RECORDS SUPPLIED Start Marker

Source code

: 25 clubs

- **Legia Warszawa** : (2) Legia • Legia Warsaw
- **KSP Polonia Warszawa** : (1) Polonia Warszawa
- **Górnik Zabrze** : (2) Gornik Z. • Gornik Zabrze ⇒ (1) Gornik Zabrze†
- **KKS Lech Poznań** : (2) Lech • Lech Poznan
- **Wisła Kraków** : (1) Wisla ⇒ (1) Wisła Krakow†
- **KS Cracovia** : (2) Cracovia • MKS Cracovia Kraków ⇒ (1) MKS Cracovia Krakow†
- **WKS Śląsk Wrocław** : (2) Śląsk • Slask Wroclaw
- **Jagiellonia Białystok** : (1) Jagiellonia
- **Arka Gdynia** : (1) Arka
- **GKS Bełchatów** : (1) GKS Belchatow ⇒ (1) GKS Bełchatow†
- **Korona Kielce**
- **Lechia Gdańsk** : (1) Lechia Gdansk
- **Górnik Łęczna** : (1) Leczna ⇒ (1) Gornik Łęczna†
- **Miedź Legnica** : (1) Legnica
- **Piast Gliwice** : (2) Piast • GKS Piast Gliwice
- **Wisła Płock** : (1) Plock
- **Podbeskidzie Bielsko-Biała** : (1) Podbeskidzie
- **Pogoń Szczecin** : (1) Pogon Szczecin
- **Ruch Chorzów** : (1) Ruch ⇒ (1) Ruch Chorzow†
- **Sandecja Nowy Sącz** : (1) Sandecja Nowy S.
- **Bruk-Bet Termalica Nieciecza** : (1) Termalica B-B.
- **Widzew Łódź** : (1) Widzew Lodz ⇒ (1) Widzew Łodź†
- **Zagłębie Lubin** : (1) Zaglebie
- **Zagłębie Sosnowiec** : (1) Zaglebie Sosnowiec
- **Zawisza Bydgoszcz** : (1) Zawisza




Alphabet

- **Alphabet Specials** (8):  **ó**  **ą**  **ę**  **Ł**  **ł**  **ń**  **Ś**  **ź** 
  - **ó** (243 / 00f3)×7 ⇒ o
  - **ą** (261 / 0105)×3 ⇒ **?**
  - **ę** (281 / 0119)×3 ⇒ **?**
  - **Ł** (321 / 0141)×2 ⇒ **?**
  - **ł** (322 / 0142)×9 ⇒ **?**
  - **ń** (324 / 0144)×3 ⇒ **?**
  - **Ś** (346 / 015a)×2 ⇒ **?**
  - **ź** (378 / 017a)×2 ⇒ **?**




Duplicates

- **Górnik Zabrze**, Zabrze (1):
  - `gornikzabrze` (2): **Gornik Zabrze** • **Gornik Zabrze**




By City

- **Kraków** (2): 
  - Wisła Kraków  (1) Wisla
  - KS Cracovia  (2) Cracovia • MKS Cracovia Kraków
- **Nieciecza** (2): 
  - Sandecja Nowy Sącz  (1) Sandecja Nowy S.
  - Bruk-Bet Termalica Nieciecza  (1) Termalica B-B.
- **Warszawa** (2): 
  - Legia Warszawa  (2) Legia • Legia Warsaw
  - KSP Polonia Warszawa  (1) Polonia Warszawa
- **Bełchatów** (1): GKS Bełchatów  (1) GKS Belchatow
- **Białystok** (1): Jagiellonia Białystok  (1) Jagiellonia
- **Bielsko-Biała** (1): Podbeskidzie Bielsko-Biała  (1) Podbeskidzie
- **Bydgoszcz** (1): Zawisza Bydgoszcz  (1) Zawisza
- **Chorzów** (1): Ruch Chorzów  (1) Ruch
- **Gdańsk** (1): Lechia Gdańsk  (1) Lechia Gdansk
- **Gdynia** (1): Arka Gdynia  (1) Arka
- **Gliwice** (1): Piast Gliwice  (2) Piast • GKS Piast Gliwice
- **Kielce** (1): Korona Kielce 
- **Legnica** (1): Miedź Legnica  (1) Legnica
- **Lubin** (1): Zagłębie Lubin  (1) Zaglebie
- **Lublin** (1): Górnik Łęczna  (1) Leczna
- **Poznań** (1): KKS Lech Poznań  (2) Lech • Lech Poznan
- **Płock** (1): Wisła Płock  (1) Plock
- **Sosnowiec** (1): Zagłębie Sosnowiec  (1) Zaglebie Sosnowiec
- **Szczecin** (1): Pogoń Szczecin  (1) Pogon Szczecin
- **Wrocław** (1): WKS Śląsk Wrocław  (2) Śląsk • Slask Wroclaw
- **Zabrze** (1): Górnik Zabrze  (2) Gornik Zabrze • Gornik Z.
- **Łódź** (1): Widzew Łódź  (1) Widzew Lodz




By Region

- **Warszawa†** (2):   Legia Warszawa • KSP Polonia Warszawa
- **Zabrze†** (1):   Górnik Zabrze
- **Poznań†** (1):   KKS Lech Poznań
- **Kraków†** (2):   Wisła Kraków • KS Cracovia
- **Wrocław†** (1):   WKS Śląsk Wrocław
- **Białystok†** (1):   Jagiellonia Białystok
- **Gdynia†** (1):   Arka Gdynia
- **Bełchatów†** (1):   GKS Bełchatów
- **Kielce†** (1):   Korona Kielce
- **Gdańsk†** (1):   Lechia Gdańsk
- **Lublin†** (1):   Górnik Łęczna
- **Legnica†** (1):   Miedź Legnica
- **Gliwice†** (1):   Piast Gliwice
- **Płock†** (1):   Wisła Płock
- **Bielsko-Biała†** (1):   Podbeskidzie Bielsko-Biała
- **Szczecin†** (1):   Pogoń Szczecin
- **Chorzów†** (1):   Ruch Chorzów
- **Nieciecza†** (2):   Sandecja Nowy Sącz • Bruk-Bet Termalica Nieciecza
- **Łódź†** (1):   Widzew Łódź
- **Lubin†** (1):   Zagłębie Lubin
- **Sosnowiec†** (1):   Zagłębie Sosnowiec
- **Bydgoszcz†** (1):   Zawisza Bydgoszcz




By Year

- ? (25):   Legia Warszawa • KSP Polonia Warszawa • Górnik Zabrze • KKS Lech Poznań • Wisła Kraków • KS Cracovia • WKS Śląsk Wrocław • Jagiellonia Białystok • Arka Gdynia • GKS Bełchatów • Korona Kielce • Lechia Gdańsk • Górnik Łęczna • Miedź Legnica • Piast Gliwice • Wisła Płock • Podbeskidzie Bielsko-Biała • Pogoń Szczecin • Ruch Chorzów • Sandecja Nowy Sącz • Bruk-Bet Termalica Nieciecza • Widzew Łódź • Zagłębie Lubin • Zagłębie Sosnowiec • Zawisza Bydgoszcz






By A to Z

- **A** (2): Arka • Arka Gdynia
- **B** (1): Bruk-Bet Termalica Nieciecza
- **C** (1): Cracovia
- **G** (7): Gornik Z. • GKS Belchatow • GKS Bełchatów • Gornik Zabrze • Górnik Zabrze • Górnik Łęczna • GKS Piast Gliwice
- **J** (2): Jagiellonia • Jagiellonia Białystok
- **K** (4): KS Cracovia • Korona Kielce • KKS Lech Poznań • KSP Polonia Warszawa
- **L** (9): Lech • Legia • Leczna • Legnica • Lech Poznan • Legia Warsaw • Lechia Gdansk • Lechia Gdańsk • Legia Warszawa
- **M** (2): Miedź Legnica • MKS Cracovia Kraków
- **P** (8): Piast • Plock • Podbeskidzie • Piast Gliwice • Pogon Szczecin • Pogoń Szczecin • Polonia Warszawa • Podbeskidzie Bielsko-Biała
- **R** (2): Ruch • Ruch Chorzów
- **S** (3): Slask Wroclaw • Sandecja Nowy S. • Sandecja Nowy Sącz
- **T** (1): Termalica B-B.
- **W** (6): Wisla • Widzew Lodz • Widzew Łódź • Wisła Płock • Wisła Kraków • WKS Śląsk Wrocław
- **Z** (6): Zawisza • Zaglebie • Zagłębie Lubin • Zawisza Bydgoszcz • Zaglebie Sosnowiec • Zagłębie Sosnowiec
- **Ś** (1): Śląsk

RECORDS SUPPLIED End Marker

▶ **EXERCISE DIRECTIONS**
Print the whole listing once more, exactly as it stands.

▶ **REPLY TO THE TASK**
Source code

: 25 clubs

- **Legia Warszawa** : (2) Legia • Legia Warsaw
- **KSP Polonia Warszawa** : (1) Polonia Warszawa
- **Górnik Zabrze** : (2) Gornik Z. • Gornik Zabrze ⇒ (1) Gornik Zabrze†
- **KKS Lech Poznań** : (2) Lech • Lech Poznan
- **Wisła Kraków** : (1) Wisla ⇒ (1) Wisła Krakow†
- **KS Cracovia** : (2) Cracovia • MKS Cracovia Kraków ⇒ (1) MKS Cracovia Krakow†
- **WKS Śląsk Wrocław** : (2) Śląsk • Slask Wroclaw
- **Jagiellonia Białystok** : (1) Jagiellonia
- **Arka Gdynia** : (1) Arka
- **GKS Bełchatów** : (1) GKS Belchatow ⇒ (1) GKS Bełchatow†
- **Korona Kielce**
- **Lechia Gdańsk** : (1) Lechia Gdansk
- **Górnik Łęczna** : (1) Leczna ⇒ (1) Gornik Łęczna†
- **Miedź Legnica** : (1) Legnica
- **Piast Gliwice** : (2) Piast • GKS Piast Gliwice
- **Wisła Płock** : (1) Plock
- **Podbeskidzie Bielsko-Biała** : (1) Podbeskidzie
- **Pogoń Szczecin** : (1) Pogon Szczecin
- **Ruch Chorzów** : (1) Ruch ⇒ (1) Ruch Chorzow†
- **Sandecja Nowy Sącz** : (1) Sandecja Nowy S.
- **Bruk-Bet Termalica Nieciecza** : (1) Termalica B-B.
- **Widzew Łódź** : (1) Widzew Lodz ⇒ (1) Widzew Łodź†
- **Zagłębie Lubin** : (1) Zaglebie
- **Zagłębie Sosnowiec** : (1) Zaglebie Sosnowiec
- **Zawisza Bydgoszcz** : (1) Zawisza




Alphabet

- **Alphabet Specials** (8):  **ó**  **ą**  **ę**  **Ł**  **ł**  **ń**  **Ś**  **ź** 
  - **ó** (243 / 00f3)×7 ⇒ o
  - **ą** (261 / 0105)×3 ⇒ **?**
  - **ę** (281 / 0119)×3 ⇒ **?**
  - **Ł** (321 / 0141)×2 ⇒ **?**
  - **ł** (322 / 0142)×9 ⇒ **?**
  - **ń** (324 / 0144)×3 ⇒ **?**
  - **Ś** (346 / 015a)×2 ⇒ **?**
  - **ź** (378 / 017a)×2 ⇒ **?**




Duplicates

- **Górnik Zabrze**, Zabrze (1):
  - `gornikzabrze` (2): **Gornik Zabrze** • **Gornik Zabrze**




By City

- **Kraków** (2): 
  - Wisła Kraków  (1) Wisla
  - KS Cracovia  (2) Cracovia • MKS Cracovia Kraków
- **Nieciecza** (2): 
  - Sandecja Nowy Sącz  (1) Sandecja Nowy S.
  - Bruk-Bet Termalica Nieciecza  (1) Termalica B-B.
- **Warszawa** (2): 
  - Legia Warszawa  (2) Legia • Legia Warsaw
  - KSP Polonia Warszawa  (1) Polonia Warszawa
- **Bełchatów** (1): GKS Bełchatów  (1) GKS Belchatow
- **Białystok** (1): Jagiellonia Białystok  (1) Jagiellonia
- **Bielsko-Biała** (1): Podbeskidzie Bielsko-Biała  (1) Podbeskidzie
- **Bydgoszcz** (1): Zawisza Bydgoszcz  (1) Zawisza
- **Chorzów** (1): Ruch Chorzów  (1) Ruch
- **Gdańsk** (1): Lechia Gdańsk  (1) Lechia Gdansk
- **Gdynia** (1): Arka Gdynia  (1) Arka
- **Gliwice** (1): Piast Gliwice  (2) Piast • GKS Piast Gliwice
- **Kielce** (1): Korona Kielce 
- **Legnica** (1): Miedź Legnica  (1) Legnica
- **Lubin** (1): Zagłębie Lubin  (1) Zaglebie
- **Lublin** (1): Górnik Łęczna  (1) Leczna
- **Poznań** (1): KKS Lech Poznań  (2) Lech • Lech Poznan
- **Płock** (1): Wisła Płock  (1) Plock
- **Sosnowiec** (1): Zagłębie Sosnowiec  (1) Zaglebie Sosnowiec
- **Szczecin** (1): Pogoń Szczecin  (1) Pogon Szczecin
- **Wrocław** (1): WKS Śląsk Wrocław  (2) Śląsk • Slask Wroclaw
- **Zabrze** (1): Górnik Zabrze  (2) Gornik Zabrze • Gornik Z.
- **Łódź** (1): Widzew Łódź  (1) Widzew Lodz




By Region

- **Warszawa†** (2):   Legia Warszawa • KSP Polonia Warszawa
- **Zabrze†** (1):   Górnik Zabrze
- **Poznań†** (1):   KKS Lech Poznań
- **Kraków†** (2):   Wisła Kraków • KS Cracovia
- **Wrocław†** (1):   WKS Śląsk Wrocław
- **Białystok†** (1):   Jagiellonia Białystok
- **Gdynia†** (1):   Arka Gdynia
- **Bełchatów†** (1):   GKS Bełchatów
- **Kielce†** (1):   Korona Kielce
- **Gdańsk†** (1):   Lechia Gdańsk
- **Lublin†** (1):   Górnik Łęczna
- **Legnica†** (1):   Miedź Legnica
- **Gliwice†** (1):   Piast Gliwice
- **Płock†** (1):   Wisła Płock
- **Bielsko-Biała†** (1):   Podbeskidzie Bielsko-Biała
- **Szczecin†** (1):   Pogoń Szczecin
- **Chorzów†** (1):   Ruch Chorzów
- **Nieciecza†** (2):   Sandecja Nowy Sącz • Bruk-Bet Termalica Nieciecza
- **Łódź†** (1):   Widzew Łódź
- **Lubin†** (1):   Zagłębie Lubin
- **Sosnowiec†** (1):   Zagłębie Sosnowiec
- **Bydgoszcz†** (1):   Zawisza Bydgoszcz




By Year

- ? (25):   Legia Warszawa • KSP Polonia Warszawa • Górnik Zabrze • KKS Lech Poznań • Wisła Kraków • KS Cracovia • WKS Śląsk Wrocław • Jagiellonia Białystok • Arka Gdynia • GKS Bełchatów • Korona Kielce • Lechia Gdańsk • Górnik Łęczna • Miedź Legnica • Piast Gliwice • Wisła Płock • Podbeskidzie Bielsko-Biała • Pogoń Szczecin • Ruch Chorzów • Sandecja Nowy Sącz • Bruk-Bet Termalica Nieciecza • Widzew Łódź • Zagłębie Lubin • Zagłębie Sosnowiec • Zawisza Bydgoszcz






By A to Z

- **A** (2): Arka • Arka Gdynia
- **B** (1): Bruk-Bet Termalica Nieciecza
- **C** (1): Cracovia
- **G** (7): Gornik Z. • GKS Belchatow • GKS Bełchatów • Gornik Zabrze • Górnik Zabrze • Górnik Łęczna • GKS Piast Gliwice
- **J** (2): Jagiellonia • Jagiellonia Białystok
- **K** (4): KS Cracovia • Korona Kielce • KKS Lech Poznań • KSP Polonia Warszawa
- **L** (9): Lech • Legia • Leczna • Legnica • Lech Poznan • Legia Warsaw • Lechia Gdansk • Lechia Gdańsk • Legia Warszawa
- **M** (2): Miedź Legnica • MKS Cracovia Kraków
- **P** (8): Piast • Plock • Podbeskidzie • Piast Gliwice • Pogon Szczecin • Pogoń Szczecin • Polonia Warszawa • Podbeskidzie Bielsko-Biała
- **R** (2): Ruch • Ruch Chorzów
- **S** (3): Slask Wroclaw • Sandecja Nowy S. • Sandecja Nowy Sącz
- **T** (1): Termalica B-B.
- **W** (6): Wisla • Widzew Lodz • Widzew Łódź • Wisła Płock • Wisła Kraków • WKS Śląsk Wrocław
- **Z** (6): Zawisza • Zaglebie • Zagłębie Lubin • Zawisza Bydgoszcz • Zaglebie Sosnowiec • Zagłębie Sosnowiec
- **Ś** (1): Śląsk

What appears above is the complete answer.